Özellikle sera kurulumu ve süt hayvancılığına yönelik destek­lerin daha bütün­cül bir yaklaşım­la ele alınması gerektiği vurgulanıyor. Tem­silciler, 10 dekar üzeri sera­lar için de destek talep ediyor. Süt hayvancılığı için açıkla­nan yatırım kredilerinin, sek­törün gelişimi ve hayvan var­lığının artırılması açısından önemli olduğu belirtiliyor.

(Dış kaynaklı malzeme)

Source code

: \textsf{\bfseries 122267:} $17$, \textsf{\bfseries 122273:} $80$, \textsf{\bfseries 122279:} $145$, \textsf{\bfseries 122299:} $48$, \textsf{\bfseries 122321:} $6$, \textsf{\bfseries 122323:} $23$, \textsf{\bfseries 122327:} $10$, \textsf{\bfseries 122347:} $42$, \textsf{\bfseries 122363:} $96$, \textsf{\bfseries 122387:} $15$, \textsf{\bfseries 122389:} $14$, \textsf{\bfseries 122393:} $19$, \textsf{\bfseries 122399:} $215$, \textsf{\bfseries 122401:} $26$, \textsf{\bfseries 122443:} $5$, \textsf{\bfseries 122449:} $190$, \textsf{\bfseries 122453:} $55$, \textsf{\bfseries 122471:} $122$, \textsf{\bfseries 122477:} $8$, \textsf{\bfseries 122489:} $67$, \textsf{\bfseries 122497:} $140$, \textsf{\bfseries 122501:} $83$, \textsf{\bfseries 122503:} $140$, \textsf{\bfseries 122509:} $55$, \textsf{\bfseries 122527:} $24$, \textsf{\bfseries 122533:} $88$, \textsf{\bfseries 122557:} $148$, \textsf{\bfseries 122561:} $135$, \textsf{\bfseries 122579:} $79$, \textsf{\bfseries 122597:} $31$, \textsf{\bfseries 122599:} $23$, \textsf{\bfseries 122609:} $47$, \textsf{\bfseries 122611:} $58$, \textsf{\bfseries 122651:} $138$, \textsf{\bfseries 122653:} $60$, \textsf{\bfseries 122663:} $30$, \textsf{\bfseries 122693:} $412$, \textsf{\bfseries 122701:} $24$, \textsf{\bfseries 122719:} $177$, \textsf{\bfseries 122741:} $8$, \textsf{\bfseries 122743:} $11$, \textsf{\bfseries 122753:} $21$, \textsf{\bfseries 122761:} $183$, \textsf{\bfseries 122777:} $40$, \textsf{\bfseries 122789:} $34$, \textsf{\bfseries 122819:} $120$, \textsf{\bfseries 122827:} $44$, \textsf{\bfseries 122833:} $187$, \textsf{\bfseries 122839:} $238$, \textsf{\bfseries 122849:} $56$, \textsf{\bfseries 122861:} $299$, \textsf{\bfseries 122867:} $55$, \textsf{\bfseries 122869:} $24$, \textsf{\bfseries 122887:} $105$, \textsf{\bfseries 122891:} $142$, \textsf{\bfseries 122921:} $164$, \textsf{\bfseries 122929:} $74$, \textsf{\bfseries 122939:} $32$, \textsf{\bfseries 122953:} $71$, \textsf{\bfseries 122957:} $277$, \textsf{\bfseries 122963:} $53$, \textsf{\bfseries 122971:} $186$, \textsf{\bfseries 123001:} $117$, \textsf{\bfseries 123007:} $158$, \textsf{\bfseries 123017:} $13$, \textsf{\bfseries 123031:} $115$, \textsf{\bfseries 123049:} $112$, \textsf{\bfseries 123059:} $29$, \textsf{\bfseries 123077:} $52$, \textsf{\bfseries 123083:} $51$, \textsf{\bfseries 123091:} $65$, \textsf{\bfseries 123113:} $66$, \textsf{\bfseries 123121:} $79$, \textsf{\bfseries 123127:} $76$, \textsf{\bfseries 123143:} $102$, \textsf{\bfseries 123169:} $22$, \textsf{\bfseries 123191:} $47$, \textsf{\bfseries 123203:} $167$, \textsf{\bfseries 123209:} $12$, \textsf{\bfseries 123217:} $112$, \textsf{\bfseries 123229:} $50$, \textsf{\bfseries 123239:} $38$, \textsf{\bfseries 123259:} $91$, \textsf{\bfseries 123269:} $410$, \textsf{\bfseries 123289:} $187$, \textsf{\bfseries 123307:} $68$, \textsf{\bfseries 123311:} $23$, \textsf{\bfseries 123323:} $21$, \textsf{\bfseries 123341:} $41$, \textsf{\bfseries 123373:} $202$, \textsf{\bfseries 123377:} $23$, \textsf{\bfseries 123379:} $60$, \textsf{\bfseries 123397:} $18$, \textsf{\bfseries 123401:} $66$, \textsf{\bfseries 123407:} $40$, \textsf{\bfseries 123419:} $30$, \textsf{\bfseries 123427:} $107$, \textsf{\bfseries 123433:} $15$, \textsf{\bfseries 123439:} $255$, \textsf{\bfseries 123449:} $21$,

Ancak temsilciler, bu deste­ğin de sürdürülebilir olabil­mesi için süt fiyatlarının da üretici lehine revize edilme­si gerektiğini ifade ediyorlar.

Cumhurbaşkanı Recep Tayyip Erdoğan tarafından açıklanan örtü altı seracılık için yeni kredi paketi, sektör­de büyük heyecan yarattı. Se­ra Konstrüksiyon, Donanım ve Ekipman Üreticileri ve İhracatçıları Derneği (SER­KONDER) Yönetim Kurulu Başkanı Ufuk Salih Uslu, kre­di desteğinin sektörün bü­yümesine ivme kazandıra­cağını belirtti.

Uslu, sebze ve meyve üretimi amacıyla se­ra kurmak isteyen üreticile­re yönelik ola­rak açıklanan destek paketi­nin, 10 dekar al­tındaki yatırım­lar için geçerli olacağını ifade etti. Pakete gö­re, 1 yılı anapara ödemesiz olmak üzere toplam­da 10 yıl vade­li, 10 milyon TL’ye kadar kre­di imkanı sağlanacak.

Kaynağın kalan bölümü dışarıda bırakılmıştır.